Only lines holding "label" are needed; copy each of them from the data below.
********
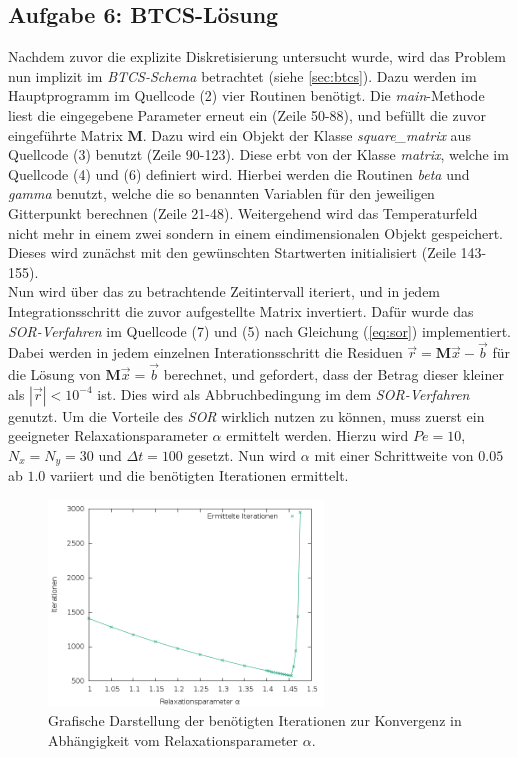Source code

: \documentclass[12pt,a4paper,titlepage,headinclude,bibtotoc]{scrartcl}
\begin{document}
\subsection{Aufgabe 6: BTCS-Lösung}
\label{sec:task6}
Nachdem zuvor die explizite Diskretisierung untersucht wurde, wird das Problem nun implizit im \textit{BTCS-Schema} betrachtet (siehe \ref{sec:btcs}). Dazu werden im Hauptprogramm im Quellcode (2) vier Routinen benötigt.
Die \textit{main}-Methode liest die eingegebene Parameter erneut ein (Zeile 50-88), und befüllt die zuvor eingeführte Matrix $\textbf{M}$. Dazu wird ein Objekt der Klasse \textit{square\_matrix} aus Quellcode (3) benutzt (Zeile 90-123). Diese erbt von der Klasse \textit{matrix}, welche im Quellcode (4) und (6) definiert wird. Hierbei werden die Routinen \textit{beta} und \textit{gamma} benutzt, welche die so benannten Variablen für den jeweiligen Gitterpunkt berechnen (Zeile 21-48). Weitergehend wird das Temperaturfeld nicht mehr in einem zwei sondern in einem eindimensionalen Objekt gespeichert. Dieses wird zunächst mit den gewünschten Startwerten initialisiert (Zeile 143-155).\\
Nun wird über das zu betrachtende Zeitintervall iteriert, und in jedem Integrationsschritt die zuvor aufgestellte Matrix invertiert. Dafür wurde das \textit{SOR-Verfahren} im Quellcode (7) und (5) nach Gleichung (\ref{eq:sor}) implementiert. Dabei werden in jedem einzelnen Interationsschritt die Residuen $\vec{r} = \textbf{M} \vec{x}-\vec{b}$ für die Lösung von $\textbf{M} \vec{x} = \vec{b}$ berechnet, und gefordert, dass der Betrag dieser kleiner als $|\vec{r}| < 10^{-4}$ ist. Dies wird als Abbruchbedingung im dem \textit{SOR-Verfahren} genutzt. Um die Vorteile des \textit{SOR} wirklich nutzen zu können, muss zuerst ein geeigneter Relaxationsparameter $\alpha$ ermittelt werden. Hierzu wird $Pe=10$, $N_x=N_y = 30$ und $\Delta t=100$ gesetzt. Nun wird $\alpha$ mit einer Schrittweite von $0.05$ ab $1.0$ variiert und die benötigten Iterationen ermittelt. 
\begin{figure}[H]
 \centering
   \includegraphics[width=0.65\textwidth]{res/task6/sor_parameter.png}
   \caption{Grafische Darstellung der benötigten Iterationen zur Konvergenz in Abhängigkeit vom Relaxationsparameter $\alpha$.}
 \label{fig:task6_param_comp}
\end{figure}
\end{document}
********
> **ANSWER TO THE PROBLEM**:
\label{sec:task6}
 \label{fig:task6_param_comp}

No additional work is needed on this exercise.